ONE QUESTION THAT Ronald Reagan’s great electoral landslide seems to have settled beyond dispute is this: Is there a bear in the woods? There is. At least the American people believe there is a bear. At least they wish to be well armed to protect themselves against the bear –– if there is a bear. The Gipper’s charming campaign commercial, which whimsically conveyed the core of our Cold War fears, will now be translated into tangible political action. American taxpayers, if the defense secretary prevails, will throw another $40 billion at the bear, bringing next year’s military budget to $334 billion, approximately double what it was four years ago.
The U.S.A. will continue to deploy thousands of new nuclear weapons, all aimed at this fearsome enemy. When the task is completed, America will have more than 14,000 strategic nuclear bombs ready to launch, not counting another 16,000 tactical nukes stationed on ships and tanks. Then America will begin putting its weapons in space.
Meanwhile, our agents will continue to search for the bear’s traces in many distant lands, from the jungles of Nicaragua to the riot-torn cities of Chile and the Philippines. If we find him there, we will shoot at him.
Of course, this all sounds daffy –– a great and energetic nation obsessed by a crudely simple image of distant danger. But the Cold War rivalry between this country and the Soviet Union has always operated on emotional punch, not reason. America’s defense and foreign policies are as rational as a witch doctor’s incantations before a primitive tribe. We try to ward off evil spirits with the burnt offerings of our money or by raising new totems to the war gods, totems called nuclear missiles.
Americans are so brainwashed with fear of Russia that it might seem futile in the present climate to focus on rational alternatives to the Cold War. Yet earnest, able people are doing that, trying to construct a new foreign policy that matches reality. One challenging set of answers –– at least a first step toward reason –– is being published by a small New York foundation, the World Policy Institute, in its new quarterly, The World Policy Journal, and in an ongoing blueprint for new policies called the Security Project. “Our job,” Archibald L. Gillies, the institute’s president, explained to me, “is to show that we can have a different set of policies that hang together and really address world realities, that don’t give away the store and that will work better than the national-security policies we have now.”
In the Security Project, Gillies and his colleagues propose three fundamental perspectives that ought to displace America’s obsessive fear of the Russians:
First, the economic forces that threaten American prosperity have to be viewed as complex global problems in which everything is interconnected, from the horrendous federal deficits to the loss of American industrial jobs, from the Third World debt that threatens the U.S. banking system to our bloated defense budgets, from oil shortages to hunger. If there is a bear in the woods, this is it. Because the world is now one marketplace, both for products and for labor, we can’t solve the problems of Detroit without also dealing with the problems of Brazil. This is not sappy do-good sentiment –– it’s calculated self-interest.
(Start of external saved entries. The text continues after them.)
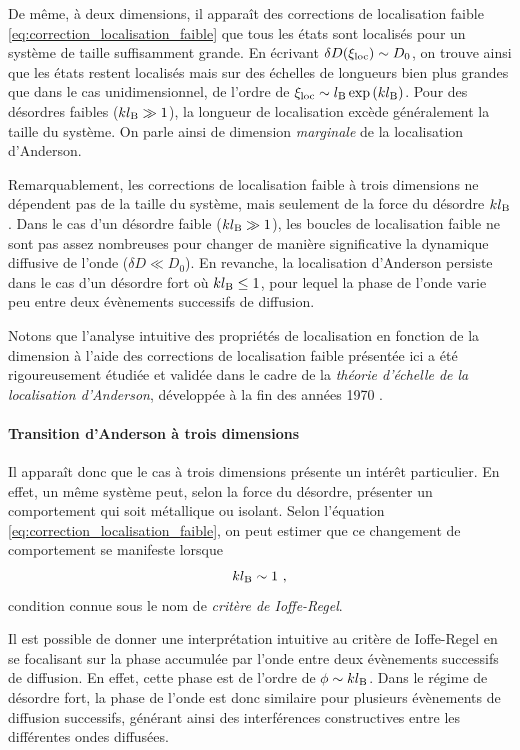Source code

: De même, à deux dimensions, il apparaît des corrections de localisation faible \ref{eq:correction_localisation_faible} que tous les états sont localisés pour un système de taille suffisamment grande. En écrivant $\delta D(\xi_{\mathrm{loc}})\sim D_{\mathrm{0}}$, on trouve ainsi que les états restent localisés mais sur des échelles de longueurs bien plus grandes que dans le cas unidimensionnel, de l'ordre de $\xi_{\mathrm{loc}} \sim l_{\mathrm{B}} \exp{(k l_{\mathrm{B}})}$. Pour des désordres faibles ($k l_{\mathrm{B}} \gg 1$), la longueur de localisation excède généralement la taille du système. On parle ainsi de dimension \emph{marginale} de la localisation d'Anderson.

Remarquablement, les corrections de localisation faible à trois dimensions ne dépendent pas de la taille du système, mais seulement de la force du désordre $k l_{\mathrm{B}}$. Dans le cas d'un désordre faible ($kl_{\mathrm{B}}\gg 1$), les boucles de localisation faible ne sont pas assez nombreuses pour changer de manière significative la dynamique diffusive de l'onde ($\delta D \ll D_{\mathrm{0}}$). En revanche, la localisation d'Anderson persiste dans le cas d'un désordre fort où $k l_{\mathrm{B}} \leq 1$, pour lequel la phase de l'onde varie peu entre deux évènements successifs de diffusion. 

Notons que l'analyse intuitive des propriétés de localisation en fonction de la dimension à l'aide des corrections de localisation faible présentée ici a été rigoureusement étudiée et validée dans le cadre de la \emph{théorie d'échelle de la localisation d'Anderson}, développée à la fin des années 1970 \citep{abrahams1979scaling}.

\paragraph*{Transition d'Anderson à trois dimensions}
Il apparaît donc que le cas à trois dimensions présente un intérêt particulier. En effet, un même système peut, selon la force du désordre, présenter un comportement qui soit métallique ou isolant. Selon l'équation \ref{eq:correction_localisation_faible}, on peut estimer que ce changement de comportement se manifeste lorsque
\begin{equation}
k l_{\mathrm{B}} \sim 1 \text{ ,}
\label{eq:ioffe_regel}
\end{equation}
condition connue sous le nom de \emph{critère de Ioffe-Regel}. 

Il est possible de donner une interprétation intuitive au critère de Ioffe-Regel en se focalisant sur la phase accumulée par l'onde entre deux évènements successifs de diffusion. En effet, cette phase est de l'ordre de $\phi\sim kl_{\mathrm{B}}$. Dans le régime de désordre fort, la phase de l'onde est donc similaire pour plusieurs évènements de diffusion successifs, générant ainsi des interférences constructives entre les différentes ondes diffusées.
Brazil’s middle class buys the durable goods that America makes; if Brazil is going down the tubes, so are a lot of American jobs. Our economy will grow faster if theirs does.
Second, the U.S. has to stabilize its relations with the Soviets, offering both sides the immediate economic reward of shrinking defense budgets and new trade. The Russians need what we have to sell, mainly modern high tech, and if we don’t sell it to them, Japan and Western Europe will.
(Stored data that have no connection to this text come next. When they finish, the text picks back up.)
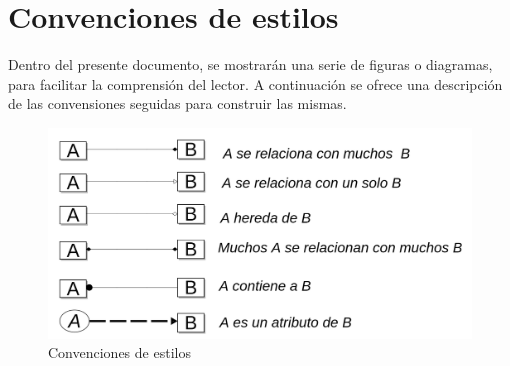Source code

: 	
\section{Convenciones de estilos}
\label{sec:style_conventios}
	
Dentro del presente documento, se mostrarán una serie de figuras o diagramas, para facilitar la comprensión del lector. A continuación se ofrece una descripción de las convensiones seguidas para construir las mismas.
	
\begin{figure}[h!]
	\centering
	\includegraphics[width=1\linewidth]{images/Introduction/style_conventions}
	\caption{Convenciones de estilos}
	\label{fig:style_conventions}
\end{figure}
Third, America needs to adopt a noninterventionist policy toward Third World countries. Of course, if you believe that every revolutionary struggle or change of governments is a Commie plot run by Moscow and designed ultimately to threaten us, then the idea of reducing our military strength worldwide sounds like lunacy. But the realities of Vietnam, Iran, Nicaragua, Chile and the Philippines, to name a few, do not match that simple-minded fear. Our national security would not be affected in the least if, for instance, democracy were restored to Chile or even if a Marxist government took over. As of now, we have about 550,000 troops overseas, many of them stationed in tripwire positions like the one in South Korea, where Americans would not really wish to fight a war if one started. This is dangerous. It also puts us in permanent conflict with the natural aspirations of impoverished peoples for economic and political justice.
Gillies is surprisingly optimistic about selling these ideas to Americans, notwithstanding the recent election returns, because he and his colleagues see the competing economic and political realities closing in on the Cold War dogma. The danger, he concedes, is that Americans might pull back from the world into a “Fortress America” mentality that would be repressive and self-destructive.
The institute’s Security Project has outlined what is actually a modest proposal for a gradual reduction of the American military –– changes like shrinking seventeen army divisions down to eleven, reducing strategic nukes to about 6000, settling for six aircraft carriers instead of fourteen. One of the designers, a defense expert named Gordon Adams from the Center on Budget and Policy Priorities, argues that in this cutback the Pentagon would not lose any of its basic capabilities: deterring Soviet nuclear attack, keeping open the world’s sea lanes, defending the continental United States, even intervening militarily with the marines. But the savings would be extraordinary – as much as $470 billion over the next five years, plus another $1 trillion accumulated in savings during the following five years.